*Exercise*: Look through the records below and collect all lines that hold the string "symbolic".

Stored items from a collection:
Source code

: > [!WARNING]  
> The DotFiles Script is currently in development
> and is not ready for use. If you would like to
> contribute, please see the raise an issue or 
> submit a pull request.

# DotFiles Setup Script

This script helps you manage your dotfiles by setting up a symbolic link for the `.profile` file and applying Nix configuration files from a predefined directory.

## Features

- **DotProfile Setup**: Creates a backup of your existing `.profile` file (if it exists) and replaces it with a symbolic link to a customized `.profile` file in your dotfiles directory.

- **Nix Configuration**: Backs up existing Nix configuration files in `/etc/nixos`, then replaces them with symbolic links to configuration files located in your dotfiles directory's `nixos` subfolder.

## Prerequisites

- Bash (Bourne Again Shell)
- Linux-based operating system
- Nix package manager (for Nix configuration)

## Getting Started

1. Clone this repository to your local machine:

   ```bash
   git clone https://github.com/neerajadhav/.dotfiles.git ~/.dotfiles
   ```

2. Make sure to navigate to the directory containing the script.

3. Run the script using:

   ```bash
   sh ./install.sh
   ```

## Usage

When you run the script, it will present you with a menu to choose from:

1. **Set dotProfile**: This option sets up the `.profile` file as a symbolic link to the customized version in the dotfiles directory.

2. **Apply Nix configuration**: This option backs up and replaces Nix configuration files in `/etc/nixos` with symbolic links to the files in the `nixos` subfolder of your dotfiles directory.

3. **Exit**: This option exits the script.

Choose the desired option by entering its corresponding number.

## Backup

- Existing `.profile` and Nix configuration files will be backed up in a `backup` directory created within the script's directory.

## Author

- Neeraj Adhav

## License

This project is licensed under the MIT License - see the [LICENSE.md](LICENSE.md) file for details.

*The completed task*:
This script helps you manage your dotfiles by setting up a symbolic link for the `.profile` file and applying Nix configuration files from a predefined directory.
- **DotProfile Setup**: Creates a backup of your existing `.profile` file (if it exists) and replaces it with a symbolic link to a customized `.profile` file in your dotfiles directory.
- **Nix Configuration**: Backs up existing Nix configuration files in `/etc/nixos`, then replaces them with symbolic links to configuration files located in your dotfiles directory's `nixos` subfolder.
1. **Set dotProfile**: This option sets up the `.profile` file as a symbolic link to the customized version in the dotfiles directory.
2. **Apply Nix configuration**: This option backs up and replaces Nix configuration files in `/etc/nixos` with symbolic links to the files in the `nixos` subfolder of your dotfiles directory.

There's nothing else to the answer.